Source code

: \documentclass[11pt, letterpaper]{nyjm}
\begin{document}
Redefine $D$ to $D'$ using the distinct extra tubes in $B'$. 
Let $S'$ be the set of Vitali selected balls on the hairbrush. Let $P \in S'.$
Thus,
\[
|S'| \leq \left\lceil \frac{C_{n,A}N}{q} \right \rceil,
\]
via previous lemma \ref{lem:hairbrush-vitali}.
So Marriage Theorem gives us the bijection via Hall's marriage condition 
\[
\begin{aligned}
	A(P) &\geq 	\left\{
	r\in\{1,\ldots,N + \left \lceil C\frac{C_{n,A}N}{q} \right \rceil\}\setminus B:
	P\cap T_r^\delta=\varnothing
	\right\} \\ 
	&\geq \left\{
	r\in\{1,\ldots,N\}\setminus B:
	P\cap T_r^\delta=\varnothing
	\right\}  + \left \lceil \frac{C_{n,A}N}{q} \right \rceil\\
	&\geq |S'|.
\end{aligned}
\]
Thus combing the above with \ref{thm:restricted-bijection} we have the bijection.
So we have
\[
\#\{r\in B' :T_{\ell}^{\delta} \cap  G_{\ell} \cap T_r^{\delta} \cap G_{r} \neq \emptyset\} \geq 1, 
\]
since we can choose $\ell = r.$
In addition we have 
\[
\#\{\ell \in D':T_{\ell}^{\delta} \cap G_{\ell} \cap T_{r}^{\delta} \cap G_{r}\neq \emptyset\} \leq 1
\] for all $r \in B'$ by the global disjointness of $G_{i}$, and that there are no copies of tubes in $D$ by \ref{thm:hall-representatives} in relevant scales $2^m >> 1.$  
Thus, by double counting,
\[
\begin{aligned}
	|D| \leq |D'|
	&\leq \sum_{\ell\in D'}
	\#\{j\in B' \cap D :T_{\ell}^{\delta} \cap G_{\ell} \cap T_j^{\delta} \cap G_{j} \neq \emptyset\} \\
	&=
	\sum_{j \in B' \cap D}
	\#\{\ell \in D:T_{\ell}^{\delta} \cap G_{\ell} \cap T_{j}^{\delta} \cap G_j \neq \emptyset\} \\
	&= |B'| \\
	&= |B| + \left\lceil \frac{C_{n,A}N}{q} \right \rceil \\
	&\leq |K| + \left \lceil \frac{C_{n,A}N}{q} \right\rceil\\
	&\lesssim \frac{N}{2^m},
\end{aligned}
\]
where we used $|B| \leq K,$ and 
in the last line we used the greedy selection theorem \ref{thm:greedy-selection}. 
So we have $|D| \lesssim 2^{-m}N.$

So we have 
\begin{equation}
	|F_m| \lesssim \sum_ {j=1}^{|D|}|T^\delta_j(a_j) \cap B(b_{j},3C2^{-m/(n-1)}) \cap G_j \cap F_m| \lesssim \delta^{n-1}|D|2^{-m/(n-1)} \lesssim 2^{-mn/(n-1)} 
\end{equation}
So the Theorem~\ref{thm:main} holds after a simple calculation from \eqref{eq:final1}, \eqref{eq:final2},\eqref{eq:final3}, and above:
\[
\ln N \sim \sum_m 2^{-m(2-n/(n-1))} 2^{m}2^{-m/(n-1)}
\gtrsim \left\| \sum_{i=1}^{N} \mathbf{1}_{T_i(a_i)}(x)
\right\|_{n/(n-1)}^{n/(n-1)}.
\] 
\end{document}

What is being asked:
Would you repeat all of the entries exactly?

Exercise output:
Source code

: \documentclass[11pt, letterpaper]{nyjm}
\begin{document}
Redefine $D$ to $D'$ using the distinct extra tubes in $B'$. 
Let $S'$ be the set of Vitali selected balls on the hairbrush. Let $P \in S'.$
Thus,
\[
|S'| \leq \left\lceil \frac{C_{n,A}N}{q} \right \rceil,
\]
via previous lemma \ref{lem:hairbrush-vitali}.
So Marriage Theorem gives us the bijection via Hall's marriage condition 
\[
\begin{aligned}
	A(P) &\geq 	\left\{
	r\in\{1,\ldots,N + \left \lceil C\frac{C_{n,A}N}{q} \right \rceil\}\setminus B:
	P\cap T_r^\delta=\varnothing
	\right\} \\ 
	&\geq \left\{
	r\in\{1,\ldots,N\}\setminus B:
	P\cap T_r^\delta=\varnothing
	\right\}  + \left \lceil \frac{C_{n,A}N}{q} \right \rceil\\
	&\geq |S'|.
\end{aligned}
\]
Thus combing the above with \ref{thm:restricted-bijection} we have the bijection.
So we have
\[
\#\{r\in B' :T_{\ell}^{\delta} \cap  G_{\ell} \cap T_r^{\delta} \cap G_{r} \neq \emptyset\} \geq 1, 
\]
since we can choose $\ell = r.$
In addition we have 
\[
\#\{\ell \in D':T_{\ell}^{\delta} \cap G_{\ell} \cap T_{r}^{\delta} \cap G_{r}\neq \emptyset\} \leq 1
\] for all $r \in B'$ by the global disjointness of $G_{i}$, and that there are no copies of tubes in $D$ by \ref{thm:hall-representatives} in relevant scales $2^m >> 1.$  
Thus, by double counting,
\[
\begin{aligned}
	|D| \leq |D'|
	&\leq \sum_{\ell\in D'}
	\#\{j\in B' \cap D :T_{\ell}^{\delta} \cap G_{\ell} \cap T_j^{\delta} \cap G_{j} \neq \emptyset\} \\
	&=
	\sum_{j \in B' \cap D}
	\#\{\ell \in D:T_{\ell}^{\delta} \cap G_{\ell} \cap T_{j}^{\delta} \cap G_j \neq \emptyset\} \\
	&= |B'| \\
	&= |B| + \left\lceil \frac{C_{n,A}N}{q} \right \rceil \\
	&\leq |K| + \left \lceil \frac{C_{n,A}N}{q} \right\rceil\\
	&\lesssim \frac{N}{2^m},
\end{aligned}
\]
where we used $|B| \leq K,$ and 
in the last line we used the greedy selection theorem \ref{thm:greedy-selection}. 
So we have $|D| \lesssim 2^{-m}N.$

So we have 
\begin{equation}
	|F_m| \lesssim \sum_ {j=1}^{|D|}|T^\delta_j(a_j) \cap B(b_{j},3C2^{-m/(n-1)}) \cap G_j \cap F_m| \lesssim \delta^{n-1}|D|2^{-m/(n-1)} \lesssim 2^{-mn/(n-1)} 
\end{equation}
So the Theorem~\ref{thm:main} holds after a simple calculation from \eqref{eq:final1}, \eqref{eq:final2},\eqref{eq:final3}, and above:
\[
\ln N \sim \sum_m 2^{-m(2-n/(n-1))} 2^{m}2^{-m/(n-1)}
\gtrsim \left\| \sum_{i=1}^{N} \mathbf{1}_{T_i(a_i)}(x)
\right\|_{n/(n-1)}^{n/(n-1)}.
\] 
\end{document}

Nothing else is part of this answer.